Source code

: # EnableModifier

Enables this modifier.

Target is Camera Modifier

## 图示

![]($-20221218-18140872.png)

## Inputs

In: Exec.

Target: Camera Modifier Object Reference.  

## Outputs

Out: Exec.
────────────────────────────────────────
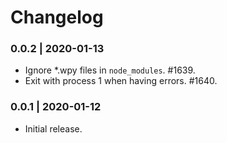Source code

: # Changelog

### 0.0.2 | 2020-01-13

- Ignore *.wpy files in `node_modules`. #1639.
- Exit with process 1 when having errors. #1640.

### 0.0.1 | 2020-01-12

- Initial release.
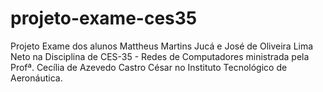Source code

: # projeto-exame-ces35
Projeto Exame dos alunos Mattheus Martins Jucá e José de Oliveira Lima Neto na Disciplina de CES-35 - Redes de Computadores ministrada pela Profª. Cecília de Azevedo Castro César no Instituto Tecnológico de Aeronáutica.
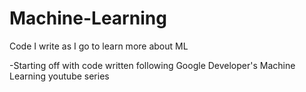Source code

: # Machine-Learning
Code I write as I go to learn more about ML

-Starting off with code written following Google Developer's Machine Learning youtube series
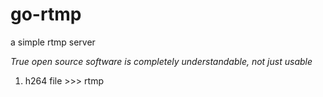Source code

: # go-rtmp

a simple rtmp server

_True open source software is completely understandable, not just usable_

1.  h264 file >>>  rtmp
────────────────────────────────────────
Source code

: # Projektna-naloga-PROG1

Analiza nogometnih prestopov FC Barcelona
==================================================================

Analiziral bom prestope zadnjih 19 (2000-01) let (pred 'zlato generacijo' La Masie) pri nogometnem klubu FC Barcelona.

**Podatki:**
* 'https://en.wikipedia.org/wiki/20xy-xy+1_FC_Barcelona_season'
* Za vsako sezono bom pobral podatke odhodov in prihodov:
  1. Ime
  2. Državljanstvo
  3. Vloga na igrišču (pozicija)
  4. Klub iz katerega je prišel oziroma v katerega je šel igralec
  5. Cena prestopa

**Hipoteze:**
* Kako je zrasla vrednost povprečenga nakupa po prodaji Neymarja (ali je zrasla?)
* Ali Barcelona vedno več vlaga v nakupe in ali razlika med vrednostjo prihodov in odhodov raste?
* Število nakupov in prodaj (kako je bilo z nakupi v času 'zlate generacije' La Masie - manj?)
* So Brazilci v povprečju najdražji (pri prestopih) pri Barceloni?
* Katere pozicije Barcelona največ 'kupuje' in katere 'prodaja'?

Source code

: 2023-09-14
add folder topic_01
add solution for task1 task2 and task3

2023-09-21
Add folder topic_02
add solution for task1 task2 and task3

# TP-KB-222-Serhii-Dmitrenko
────────────────────────────────────────
**WHAT TO DO**. Establish how many lines of the material above hold the word "Machine". Nothing but the count should be returned.

**TASK OUTPUT**. 2